Print the lines that run from the line with "Google Authenticator—minimal, list-based." to the line with "npx create-next-app@latest --experimental-app", keeping both end lines, exactly as they appear in the entries below, and nothing else.
== Dataset content
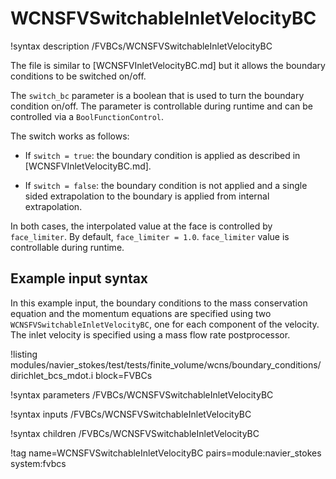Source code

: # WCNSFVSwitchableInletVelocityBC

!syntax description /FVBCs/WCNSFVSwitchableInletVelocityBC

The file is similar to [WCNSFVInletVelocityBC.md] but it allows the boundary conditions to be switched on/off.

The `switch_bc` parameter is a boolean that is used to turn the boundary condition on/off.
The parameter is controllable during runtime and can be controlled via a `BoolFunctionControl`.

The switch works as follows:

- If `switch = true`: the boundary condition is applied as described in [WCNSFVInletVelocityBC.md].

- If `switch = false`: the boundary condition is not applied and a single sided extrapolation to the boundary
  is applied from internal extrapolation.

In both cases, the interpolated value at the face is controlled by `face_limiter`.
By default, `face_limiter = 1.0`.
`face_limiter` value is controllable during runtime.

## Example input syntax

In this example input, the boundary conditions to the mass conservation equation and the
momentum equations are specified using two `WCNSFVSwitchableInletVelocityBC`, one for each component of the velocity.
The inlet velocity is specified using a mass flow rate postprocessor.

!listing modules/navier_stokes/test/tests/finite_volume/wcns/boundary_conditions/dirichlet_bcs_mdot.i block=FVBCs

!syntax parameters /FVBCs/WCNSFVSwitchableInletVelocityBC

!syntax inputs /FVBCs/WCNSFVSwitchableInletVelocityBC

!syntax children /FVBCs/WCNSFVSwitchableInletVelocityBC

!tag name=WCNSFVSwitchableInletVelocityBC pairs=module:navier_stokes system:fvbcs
====
== Dataset content
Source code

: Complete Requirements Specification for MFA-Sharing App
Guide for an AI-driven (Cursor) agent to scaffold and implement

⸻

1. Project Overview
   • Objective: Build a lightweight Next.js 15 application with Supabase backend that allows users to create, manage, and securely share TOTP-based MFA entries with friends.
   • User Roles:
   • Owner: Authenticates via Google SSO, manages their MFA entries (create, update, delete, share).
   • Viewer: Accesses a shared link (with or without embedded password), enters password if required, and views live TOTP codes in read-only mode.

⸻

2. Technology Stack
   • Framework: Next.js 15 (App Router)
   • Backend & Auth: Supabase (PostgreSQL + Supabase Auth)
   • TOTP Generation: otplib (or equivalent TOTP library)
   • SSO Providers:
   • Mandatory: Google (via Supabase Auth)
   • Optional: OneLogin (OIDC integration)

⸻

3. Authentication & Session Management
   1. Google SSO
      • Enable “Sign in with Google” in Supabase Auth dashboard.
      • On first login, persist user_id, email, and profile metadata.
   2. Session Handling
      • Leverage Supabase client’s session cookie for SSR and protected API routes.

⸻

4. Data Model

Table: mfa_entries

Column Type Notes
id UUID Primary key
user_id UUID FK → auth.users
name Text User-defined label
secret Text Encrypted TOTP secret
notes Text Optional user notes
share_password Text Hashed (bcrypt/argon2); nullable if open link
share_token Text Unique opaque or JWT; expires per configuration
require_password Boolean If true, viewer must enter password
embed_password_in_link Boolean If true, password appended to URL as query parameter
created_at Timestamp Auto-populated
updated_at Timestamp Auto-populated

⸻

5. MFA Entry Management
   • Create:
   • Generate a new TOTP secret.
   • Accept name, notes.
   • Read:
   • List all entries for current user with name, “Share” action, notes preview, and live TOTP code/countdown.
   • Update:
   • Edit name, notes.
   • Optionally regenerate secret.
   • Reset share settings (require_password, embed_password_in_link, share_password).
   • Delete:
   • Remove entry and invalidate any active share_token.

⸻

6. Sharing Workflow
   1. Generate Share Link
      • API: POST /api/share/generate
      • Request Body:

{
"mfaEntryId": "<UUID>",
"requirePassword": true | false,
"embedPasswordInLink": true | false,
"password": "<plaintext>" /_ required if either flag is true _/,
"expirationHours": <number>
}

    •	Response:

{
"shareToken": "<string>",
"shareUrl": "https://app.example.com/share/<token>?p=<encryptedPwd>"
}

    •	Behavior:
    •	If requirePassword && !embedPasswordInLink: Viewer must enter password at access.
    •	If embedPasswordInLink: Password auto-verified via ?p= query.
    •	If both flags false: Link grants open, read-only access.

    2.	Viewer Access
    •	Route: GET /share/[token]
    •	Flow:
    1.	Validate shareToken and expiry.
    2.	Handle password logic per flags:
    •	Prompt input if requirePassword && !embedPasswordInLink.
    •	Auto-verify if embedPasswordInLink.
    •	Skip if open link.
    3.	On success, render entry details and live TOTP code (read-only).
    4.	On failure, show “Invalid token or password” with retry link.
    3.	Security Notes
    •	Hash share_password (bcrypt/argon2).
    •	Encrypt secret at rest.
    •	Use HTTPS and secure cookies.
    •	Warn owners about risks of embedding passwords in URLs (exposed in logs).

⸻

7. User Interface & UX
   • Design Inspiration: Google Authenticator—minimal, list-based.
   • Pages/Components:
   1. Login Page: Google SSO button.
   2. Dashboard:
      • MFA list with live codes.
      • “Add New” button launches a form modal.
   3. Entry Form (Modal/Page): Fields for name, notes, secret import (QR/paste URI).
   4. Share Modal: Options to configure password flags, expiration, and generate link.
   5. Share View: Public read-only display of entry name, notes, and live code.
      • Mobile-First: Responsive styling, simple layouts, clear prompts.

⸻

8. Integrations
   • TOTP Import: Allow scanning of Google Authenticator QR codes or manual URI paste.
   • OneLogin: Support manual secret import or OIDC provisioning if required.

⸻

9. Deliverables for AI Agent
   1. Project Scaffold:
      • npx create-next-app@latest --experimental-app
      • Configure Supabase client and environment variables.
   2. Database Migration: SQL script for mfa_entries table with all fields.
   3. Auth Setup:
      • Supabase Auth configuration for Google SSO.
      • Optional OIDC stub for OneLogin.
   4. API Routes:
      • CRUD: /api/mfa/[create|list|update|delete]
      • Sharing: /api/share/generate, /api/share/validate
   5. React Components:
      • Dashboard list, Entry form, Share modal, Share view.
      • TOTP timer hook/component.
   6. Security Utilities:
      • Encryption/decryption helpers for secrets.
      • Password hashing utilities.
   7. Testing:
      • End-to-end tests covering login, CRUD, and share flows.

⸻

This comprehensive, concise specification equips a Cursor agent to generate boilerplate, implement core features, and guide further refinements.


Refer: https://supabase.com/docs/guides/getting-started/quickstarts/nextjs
====
» **Response below**:
   • Design Inspiration: Google Authenticator—minimal, list-based.
   • Pages/Components:
   1. Login Page: Google SSO button.
   2. Dashboard:
      • MFA list with live codes.
      • “Add New” button launches a form modal.
   3. Entry Form (Modal/Page): Fields for name, notes, secret import (QR/paste URI).
   4. Share Modal: Options to configure password flags, expiration, and generate link.
   5. Share View: Public read-only display of entry name, notes, and live code.
      • Mobile-First: Responsive styling, simple layouts, clear prompts.

⸻

8. Integrations
   • TOTP Import: Allow scanning of Google Authenticator QR codes or manual URI paste.
   • OneLogin: Support manual secret import or OIDC provisioning if required.

⸻

9. Deliverables for AI Agent
   1. Project Scaffold:
      • npx create-next-app@latest --experimental-app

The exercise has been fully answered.